◆ **Goal of the exercise**
Count how many lines in the data below include "projection". Answer with the number only.
########
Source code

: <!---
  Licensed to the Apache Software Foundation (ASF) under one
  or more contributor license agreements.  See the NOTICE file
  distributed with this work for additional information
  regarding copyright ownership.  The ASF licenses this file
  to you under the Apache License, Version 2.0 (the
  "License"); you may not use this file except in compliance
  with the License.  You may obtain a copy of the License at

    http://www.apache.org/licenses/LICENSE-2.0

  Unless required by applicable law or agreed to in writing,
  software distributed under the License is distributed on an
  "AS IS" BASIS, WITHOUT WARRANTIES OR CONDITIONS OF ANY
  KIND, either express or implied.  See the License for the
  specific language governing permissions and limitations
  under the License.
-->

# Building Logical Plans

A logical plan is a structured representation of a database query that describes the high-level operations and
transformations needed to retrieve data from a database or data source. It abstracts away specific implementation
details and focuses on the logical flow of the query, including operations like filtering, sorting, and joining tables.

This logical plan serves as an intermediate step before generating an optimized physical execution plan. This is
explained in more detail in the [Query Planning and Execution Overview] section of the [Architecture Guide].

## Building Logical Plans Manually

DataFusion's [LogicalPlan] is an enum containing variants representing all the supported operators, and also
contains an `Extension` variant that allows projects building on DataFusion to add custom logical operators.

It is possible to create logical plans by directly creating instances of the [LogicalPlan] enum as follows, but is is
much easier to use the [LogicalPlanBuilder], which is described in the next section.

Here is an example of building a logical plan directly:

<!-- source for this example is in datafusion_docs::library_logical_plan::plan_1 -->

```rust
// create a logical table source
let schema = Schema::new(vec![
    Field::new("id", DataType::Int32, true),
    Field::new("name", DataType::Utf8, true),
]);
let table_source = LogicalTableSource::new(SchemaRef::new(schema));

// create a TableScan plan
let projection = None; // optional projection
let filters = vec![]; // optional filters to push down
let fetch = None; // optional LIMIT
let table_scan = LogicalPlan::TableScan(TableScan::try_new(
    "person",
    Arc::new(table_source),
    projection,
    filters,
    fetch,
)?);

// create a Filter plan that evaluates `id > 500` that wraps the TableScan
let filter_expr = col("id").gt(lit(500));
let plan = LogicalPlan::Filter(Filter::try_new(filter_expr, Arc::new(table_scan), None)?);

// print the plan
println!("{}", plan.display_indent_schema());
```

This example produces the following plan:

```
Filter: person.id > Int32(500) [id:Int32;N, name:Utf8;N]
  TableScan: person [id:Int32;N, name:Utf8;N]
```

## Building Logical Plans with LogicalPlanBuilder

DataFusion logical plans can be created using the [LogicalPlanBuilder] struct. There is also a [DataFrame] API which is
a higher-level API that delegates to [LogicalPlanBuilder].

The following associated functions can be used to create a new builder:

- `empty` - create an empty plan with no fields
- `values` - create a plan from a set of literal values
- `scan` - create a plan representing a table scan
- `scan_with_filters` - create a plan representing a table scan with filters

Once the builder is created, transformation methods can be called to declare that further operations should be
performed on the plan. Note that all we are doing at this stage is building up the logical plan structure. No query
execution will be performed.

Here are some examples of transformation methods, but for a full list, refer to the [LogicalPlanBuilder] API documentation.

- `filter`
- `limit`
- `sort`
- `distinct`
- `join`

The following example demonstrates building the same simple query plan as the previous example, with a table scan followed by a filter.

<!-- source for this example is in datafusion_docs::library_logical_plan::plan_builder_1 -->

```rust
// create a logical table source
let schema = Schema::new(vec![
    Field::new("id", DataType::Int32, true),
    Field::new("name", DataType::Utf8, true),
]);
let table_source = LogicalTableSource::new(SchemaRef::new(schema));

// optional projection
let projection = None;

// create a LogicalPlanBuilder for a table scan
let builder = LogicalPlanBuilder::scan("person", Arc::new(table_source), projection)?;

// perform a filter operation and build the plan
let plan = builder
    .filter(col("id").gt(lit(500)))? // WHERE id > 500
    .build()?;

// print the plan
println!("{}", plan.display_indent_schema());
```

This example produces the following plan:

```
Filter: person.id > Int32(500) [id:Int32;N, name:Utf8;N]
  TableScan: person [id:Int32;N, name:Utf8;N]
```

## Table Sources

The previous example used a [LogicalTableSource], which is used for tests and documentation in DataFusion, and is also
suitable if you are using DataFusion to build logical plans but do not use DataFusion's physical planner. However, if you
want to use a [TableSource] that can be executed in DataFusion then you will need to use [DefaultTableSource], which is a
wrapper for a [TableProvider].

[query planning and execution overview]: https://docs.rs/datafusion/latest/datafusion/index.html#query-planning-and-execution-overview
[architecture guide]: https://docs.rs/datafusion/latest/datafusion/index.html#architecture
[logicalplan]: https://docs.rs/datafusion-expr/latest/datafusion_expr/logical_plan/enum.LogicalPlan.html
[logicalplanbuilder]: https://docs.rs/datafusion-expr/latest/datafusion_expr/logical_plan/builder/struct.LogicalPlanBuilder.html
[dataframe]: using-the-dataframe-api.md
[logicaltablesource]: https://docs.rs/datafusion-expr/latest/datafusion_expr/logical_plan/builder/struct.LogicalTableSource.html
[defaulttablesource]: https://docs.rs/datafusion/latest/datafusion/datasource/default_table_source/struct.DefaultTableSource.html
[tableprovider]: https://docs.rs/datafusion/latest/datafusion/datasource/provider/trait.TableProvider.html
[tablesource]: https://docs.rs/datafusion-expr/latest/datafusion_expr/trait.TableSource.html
########
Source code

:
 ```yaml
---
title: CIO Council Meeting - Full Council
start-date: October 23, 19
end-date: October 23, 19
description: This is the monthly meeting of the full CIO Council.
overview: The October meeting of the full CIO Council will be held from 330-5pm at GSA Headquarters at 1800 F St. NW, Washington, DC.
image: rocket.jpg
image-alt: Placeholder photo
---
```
########
◆ **Expected answer**
5